Meissner corpuscles and their spatially intermingled afferents underlie gentle touch perception

The Meissner corpuscle, a mechanosensory end organ, was discovered more than 165 years ago and has since been found in the glabrous skin of all mammals, including that on human fingertips. Although prominently featured in textbooks, the function of the Meissner corpuscle is unknown. Neubarth et al. generated adult mice without Meissner corpuscles and used them to show that these corpuscles alone mediate behavioral responses to, and perception of, gentle forces (see the Perspective by Marshall and Patapoutian). Each Meissner corpuscle is innervated by two molecularly distinct, yet physiologically similar, mechanosensory neurons. These two neuronal subtypes are developmentally interdependent and their endings are intertwined within the corpuscle. Both Meissner mechanosensory neuron subtypes are homotypically tiled, ensuring uniform and complete coverage of the skin, yet their receptive fields are overlapping and offset with respect to each other.
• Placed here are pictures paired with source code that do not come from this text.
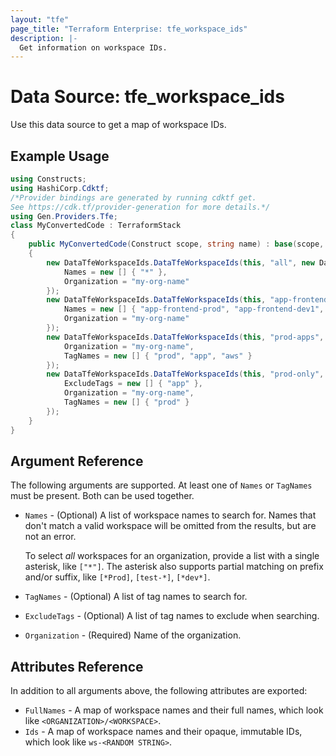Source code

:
 ```yaml
---
layout: "tfe"
page_title: "Terraform Enterprise: tfe_workspace_ids"
description: |-
  Get information on workspace IDs.
---
```


# Data Source: tfe_workspace_ids

Use this data source to get a map of workspace IDs.

## Example Usage

```csharp
using Constructs;
using HashiCorp.Cdktf;
/*Provider bindings are generated by running cdktf get.
See https://cdk.tf/provider-generation for more details.*/
using Gen.Providers.Tfe;
class MyConvertedCode : TerraformStack
{
    public MyConvertedCode(Construct scope, string name) : base(scope, name)
    {
        new DataTfeWorkspaceIds.DataTfeWorkspaceIds(this, "all", new DataTfeWorkspaceIdsConfig {
            Names = new [] { "*" },
            Organization = "my-org-name"
        });
        new DataTfeWorkspaceIds.DataTfeWorkspaceIds(this, "app-frontend", new DataTfeWorkspaceIdsConfig {
            Names = new [] { "app-frontend-prod", "app-frontend-dev1", "app-frontend-staging" },
            Organization = "my-org-name"
        });
        new DataTfeWorkspaceIds.DataTfeWorkspaceIds(this, "prod-apps", new DataTfeWorkspaceIdsConfig {
            Organization = "my-org-name",
            TagNames = new [] { "prod", "app", "aws" }
        });
        new DataTfeWorkspaceIds.DataTfeWorkspaceIds(this, "prod-only", new DataTfeWorkspaceIdsConfig {
            ExcludeTags = new [] { "app" },
            Organization = "my-org-name",
            TagNames = new [] { "prod" }
        });
    }
}
```

## Argument Reference

The following arguments are supported. At least one of `Names` or `TagNames` must be present. Both can be used together.

* `Names` - (Optional) A list of workspace names to search for. Names that don't
  match a valid workspace will be omitted from the results, but are not an error.

    To select _all_ workspaces for an organization, provide a list with a single
    asterisk, like `["*"]`. The asterisk also supports partial matching on prefix and/or suffix, like `[*Prod]`, `[test-*]`, `[*dev*]`.
* `TagNames` - (Optional) A list of tag names to search for.
* `ExcludeTags` - (Optional) A list of tag names to exclude when searching.
* `Organization` - (Required) Name of the organization.

## Attributes Reference

In addition to all arguments above, the following attributes are exported:

* `FullNames` - A map of workspace names and their full names, which look like `<ORGANIZATION>/<WORKSPACE>`.
* `Ids` - A map of workspace names and their opaque, immutable IDs, which look like `ws-<RANDOM STRING>`.

<!-- cache-key: cdktf-0.17.0-pre.15 input-a50ddfd1d990de8d1cbdba1a7182f9b5d086fbc397439bdd1d0bd057263938e3 -->
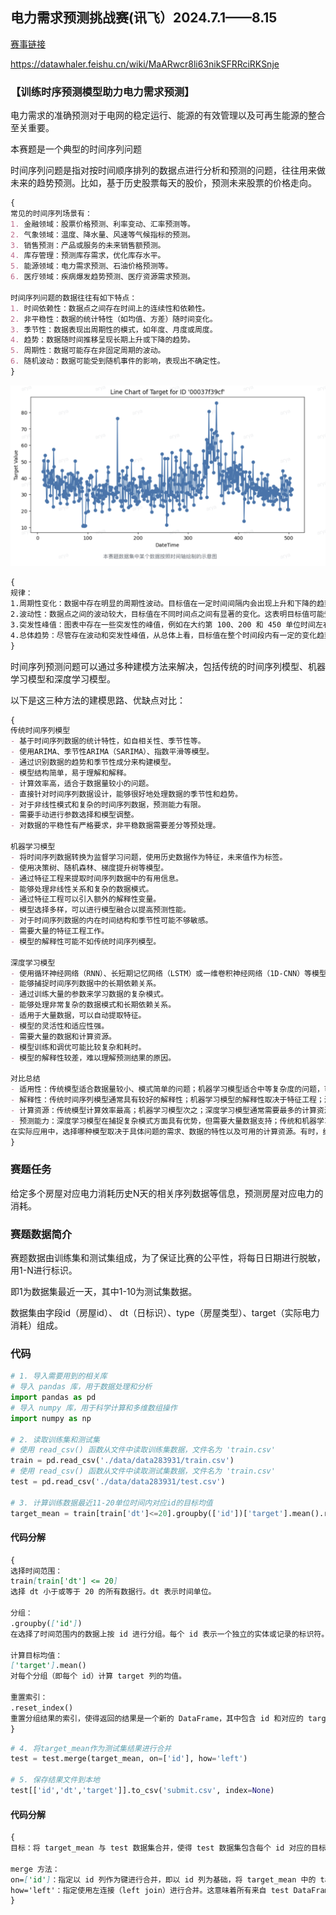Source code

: ## 电力需求预测挑战赛(讯飞）2024.7.1——8.15

[赛事链接](https://challenge.xfyun.cn/h5/detail?type=electricity-demand&ch=dw24_uGS8Gs)

https://datawhaler.feishu.cn/wiki/MaARwcr8li63nikSFRRciRKSnje

### 【训练时序预测模型助力电力需求预测】

电力需求的准确预测对于电网的稳定运行、能源的有效管理以及可再生能源的整合至关重要。

本赛题是一个典型的时间序列问题

时间序列问题是指对按时间顺序排列的数据点进行分析和预测的问题，往往用来做未来的趋势预测。比如，基于历史股票每天的股价，预测未来股票的价格走向。

```markdown
{
常见的时间序列场景有：
1. 金融领域：股票价格预测、利率变动、汇率预测等。
2. 气象领域：温度、降水量、风速等气候指标的预测。
3. 销售预测：产品或服务的未来销售额预测。
4. 库存管理：预测库存需求，优化库存水平。
5. 能源领域：电力需求预测、石油价格预测等。
6. 医疗领域：疾病爆发趋势预测、医疗资源需求预测。

时间序列问题的数据往往有如下特点：
1. 时间依赖性：数据点之间存在时间上的连续性和依赖性。
2. 非平稳性：数据的统计特性（如均值、方差）随时间变化。
3. 季节性：数据表现出周期性的模式，如年度、月度或周度。
4. 趋势：数据随时间推移呈现长期上升或下降的趋势。
5. 周期性：数据可能存在非固定周期的波动。
6. 随机波动：数据可能受到随机事件的影响，表现出不确定性。
}
```
![数据集中某个数据按照时间轴绘制的示意图](/image/image1.png)

```markdown
{
规律：
1.周期性变化：数据中存在明显的周期性波动。目标值在一定时间间隔内会出现上升和下降的趋势，这可能与某些周期性事件或规律相关。
2.波动性：数据点之间的波动较大，目标值在不同时间点之间有显著的变化。这表明目标值可能受到多种因素的影响，而这些因素在不同时间点表现出不同的强度。
3.突发性峰值：图表中存在一些突发性的峰值，例如在大约第 100、200 和 450 单位时间左右，这些峰值明显高于周围的数据点。这可能表示在这些时间点上发生了一些特殊事件或情况，导致目标值急剧上升。
4.总体趋势：尽管存在波动和突发性峰值，从总体上看，目标值在整个时间段内有一定的变化趋势。例如，在前期（0 到 200 单位时间）目标值较低，然后在中期（200 到 400 单位时间）逐渐增加，最后在后期（400 到 500 单位时间）再次波动下降。
}
```

时间序列预测问题可以通过多种建模方法来解决，包括传统的时间序列模型、机器学习模型和深度学习模型。

以下是这三种方法的建模思路、优缺点对比：

```markdown
{
传统时间序列模型
- 基于时间序列数据的统计特性，如自相关性、季节性等。
- 使用ARIMA、季节性ARIMA（SARIMA）、指数平滑等模型。
- 通过识别数据的趋势和季节性成分来构建模型。
- 模型结构简单，易于理解和解释。
- 计算效率高，适合于数据量较小的问题。
- 直接针对时间序列数据设计，能够很好地处理数据的季节性和趋势。
- 对于非线性模式和复杂的时间序列数据，预测能力有限。
- 需要手动进行参数选择和模型调整。
- 对数据的平稳性有严格要求，非平稳数据需要差分等预处理。

机器学习模型
- 将时间序列数据转换为监督学习问题，使用历史数据作为特征，未来值作为标签。
- 使用决策树、随机森林、梯度提升树等模型。
- 通过特征工程来提取时间序列数据中的有用信息。
- 能够处理非线性关系和复杂的数据模式。
- 通过特征工程可以引入额外的解释性变量。
- 模型选择多样，可以进行模型融合以提高预测性能。
- 对于时间序列数据的内在时间结构和季节性可能不够敏感。
- 需要大量的特征工程工作。
- 模型的解释性可能不如传统时间序列模型。

深度学习模型
- 使用循环神经网络（RNN）、长短期记忆网络（LSTM）或一维卷积神经网络（1D-CNN）等模型。
- 能够捕捉时间序列数据中的长期依赖关系。
- 通过训练大量的参数来学习数据的复杂模式。
- 能够处理非常复杂的数据模式和长期依赖关系。
- 适用于大量数据，可以自动提取特征。
- 模型的灵活性和适应性强。
- 需要大量的数据和计算资源。
- 模型训练和调优可能比较复杂和耗时。
- 模型的解释性较差，难以理解预测结果的原因。

对比总结
- 适用性：传统模型适合数据量较小、模式简单的问题；机器学习模型适合中等复杂度的问题，可以引入额外变量；深度学习模型适合数据量大、模式复杂的任务。
- 解释性：传统时间序列模型通常具有较好的解释性；机器学习模型的解释性取决于特征工程；深度学习模型的解释性通常较差。
- 计算资源：传统模型计算效率最高；机器学习模型次之；深度学习模型通常需要最多的计算资源。
- 预测能力：深度学习模型在捕捉复杂模式方面具有优势，但需要大量数据支持；传统和机器学习模型在数据量较小或模式较简单时可能更有效。
在实际应用中，选择哪种模型取决于具体问题的需求、数据的特性以及可用的计算资源。有时，结合多种方法的混合模型可以提供更好的预测性能。
}
```


### 赛题任务
给定多个房屋对应电力消耗历史N天的相关序列数据等信息，预测房屋对应电力的消耗。


### 赛题数据简介
赛题数据由训练集和测试集组成，为了保证比赛的公平性，将每日日期进行脱敏，用1-N进行标识。

即1为数据集最近一天，其中1-10为测试集数据。


数据集由字段id（房屋id）、 dt（日标识）、type（房屋类型）、target（实际电力消耗）组成。


### 代码

```python
# 1. 导入需要用到的相关库
# 导入 pandas 库，用于数据处理和分析
import pandas as pd
# 导入 numpy 库，用于科学计算和多维数组操作
import numpy as np

# 2. 读取训练集和测试集
# 使用 read_csv() 函数从文件中读取训练集数据，文件名为 'train.csv'
train = pd.read_csv('./data/data283931/train.csv')
# 使用 read_csv() 函数从文件中读取测试集数据，文件名为 'train.csv'
test = pd.read_csv('./data/data283931/test.csv')

# 3. 计算训练数据最近11-20单位时间内对应id的目标均值
target_mean = train[train['dt']<=20].groupby(['id'])['target'].mean().reset_index()
```

#### 代码分解
```markdown
{
选择时间范围：
train[train['dt'] <= 20]
选择 dt 小于或等于 20 的所有数据行。dt 表示时间单位。

分组：
.groupby(['id'])
在选择了时间范围内的数据上按 id 进行分组。每个 id 表示一个独立的实体或记录的标识符。

计算目标均值：
['target'].mean()
对每个分组（即每个 id）计算 target 列的均值。

重置索引：
.reset_index()
重置分组结果的索引，使得返回的结果是一个新的 DataFrame，其中包含 id 和对应的 target 均值。
}
```

```python
# 4. 将target_mean作为测试集结果进行合并
test = test.merge(target_mean, on=['id'], how='left')

# 5. 保存结果文件到本地
test[['id','dt','target']].to_csv('submit.csv', index=None)
```

#### 代码分解

```markdown
{
目标：将 target_mean 与 test 数据集合并，使得 test 数据集包含每个 id 对应的目标均值 target。

merge 方法：
on=['id']：指定以 id 列作为键进行合并，即以 id 列为基础，将 target_mean 中的 target 列合并到 test 中。
how='left'：指定使用左连接（left join）进行合并。这意味着所有来自 test DataFrame 的行都将保留，如果在 target_mean 中找不到匹配的 id，则对应的 target 值将为 NaN。
}
```

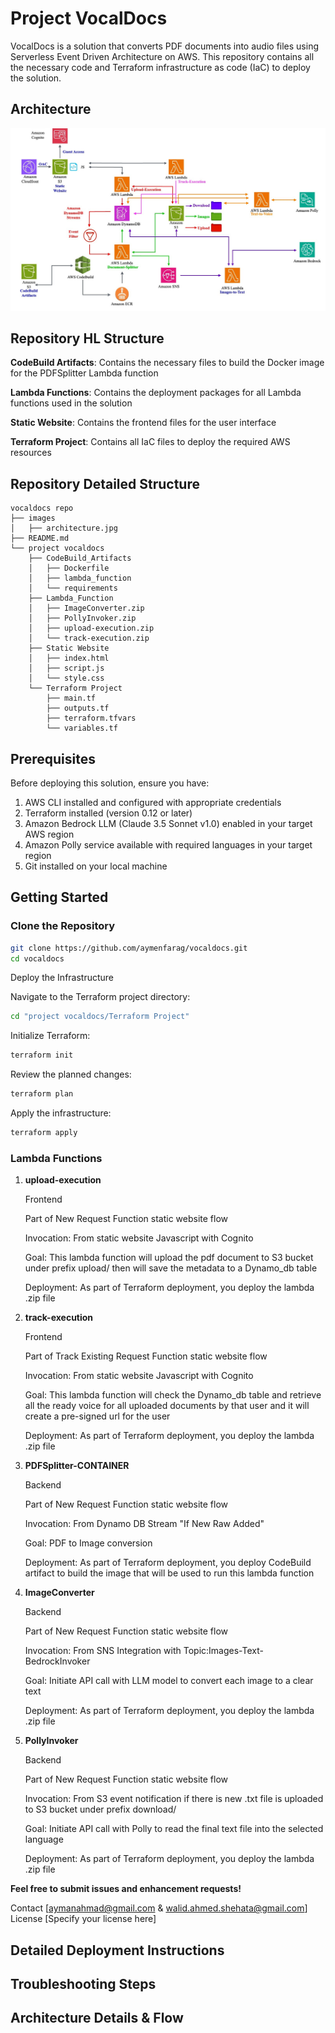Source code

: # Project VocalDocs

VocalDocs is a solution that converts PDF documents into audio files using Serverless Event Driven Architecture on AWS. This repository contains all the necessary code and Terraform infrastructure as code (IaC) to deploy the solution.

## Architecture
![Architecture Diagram](./images/architecture.jpg)

## Repository HL Structure
**CodeBuild Artifacts**: Contains the necessary files to build the Docker image for the PDFSplitter Lambda function

**Lambda Functions**: Contains the deployment packages for all Lambda functions used in the solution

**Static Website**: Contains the frontend files for the user interface

**Terraform Project**: Contains all IaC files to deploy the required AWS resources

## Repository Detailed Structure
```plaintext
vocaldocs repo
├── images
│   ├── architecture.jpg
├── README.md
└── project vocaldocs
    ├── CodeBuild_Artifacts
    │   ├── Dockerfile
    │   ├── lambda_function
    │   └── requirements
    ├── Lambda_Function
    │   ├── ImageConverter.zip
    │   ├── PollyInvoker.zip
    │   ├── upload-execution.zip
    │   └── track-execution.zip
    ├── Static Website
    │   ├── index.html
    │   ├── script.js
    │   └── style.css
    └── Terraform Project
        ├── main.tf
        ├── outputs.tf
        ├── terraform.tfvars
        └── variables.tf
```
       
## Prerequisites

Before deploying this solution, ensure you have:

1. AWS CLI installed and configured with appropriate credentials
2. Terraform installed (version 0.12 or later)
3. Amazon Bedrock LLM (Claude 3.5 Sonnet v1.0) enabled in your target AWS region
4. Amazon Polly service available with required languages in your target region
5. Git installed on your local machine

## Getting Started

### Clone the Repository

```bash
git clone https://github.com/aymenfarag/vocaldocs.git
cd vocaldocs
```
Deploy the Infrastructure

Navigate to the Terraform project directory:
```bash
cd "project vocaldocs/Terraform Project"
```

Initialize Terraform:
```bash
terraform init
```

Review the planned changes:
```bash
terraform plan
```

Apply the infrastructure:
```bash
terraform apply
```

### Lambda Functions
1. **upload-execution**

    Frontend

    Part of New Request Function static website flow

    Invocation: From static website Javascript with Cognito

    Goal: This lambda function will upload the pdf document to S3 bucket under prefix upload/ then will save the metadata to a Dynamo_db table

    Deployment: As part of Terraform deployment, you deploy the lambda .zip file
2. **track-execution**

    Frontend

    Part of Track Existing Request Function static website flow

    Invocation: From static website Javascript with Cognito

    Goal: This lambda function will check the Dynamo_db table and retrieve all the ready voice for all uploaded documents by that user and it will create a pre-signed url for the user

    Deployment: As part of Terraform deployment, you deploy the lambda .zip file
3. **PDFSplitter-CONTAINER**

    Backend 

    Part of New Request Function static website flow 

    Invocation: From Dynamo DB Stream "If New Raw Added" 

    Goal: PDF to Image conversion 

    Deployment: As part of Terraform deployment, you deploy CodeBuild artifact to build the image that will be used to run this lambda function
4. **ImageConverter**

    Backend 

    Part of New Request Function static website flow 

    Invocation: From SNS Integration with Topic:Images-Text-BedrockInvoker

    Goal: Initiate API call with LLM model to convert each image to a clear text 

    Deployment: As part of Terraform deployment, you deploy the lambda .zip file
5. **PollyInvoker**

    Backend 

    Part of New Request Function static website flow 

    Invocation: From S3 event notification if there is new .txt file is uploaded to S3 bucket under prefix download/

    Goal: Initiate API call with Polly to read the final text file into the selected language

    Deployment: As part of Terraform deployment, you deploy the lambda .zip file


**Feel free to submit issues and enhancement requests!**

Contact [aymanahmad@gmail.com & walid.ahmed.shehata@gmail.com]
License [Specify your license here]

## Detailed Deployment Instructions

## Troubleshooting Steps 

## Architecture Details & Flow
Science, this issue p. eabb2751; see also p. 1311 Light touch perception and fine sensorimotor control arise from spatially overlapping mechanoreceptors of the Meissner corpuscle. Meissner corpuscles are mechanosensory end organs that densely occupy mammalian glabrous skin. We generated mice that selectively lacked Meissner corpuscles and found them to be deficient in both perceiving the gentlest detectable forces acting on glabrous skin and fine sensorimotor control. We found that Meissner corpuscles are innervated by two mechanoreceptor subtypes that exhibit distinct responses to tactile stimuli. The anatomical receptive fields of these two mechanoreceptor subtypes homotypically tile glabrous skin in a manner that is offset with respect to one another. Electron microscopic analysis of the two Meissner afferents within the corpuscle supports a model in which the extent of lamellar cell wrappings of mechanoreceptor endings determines their force sensitivity thresholds and kinetic properties.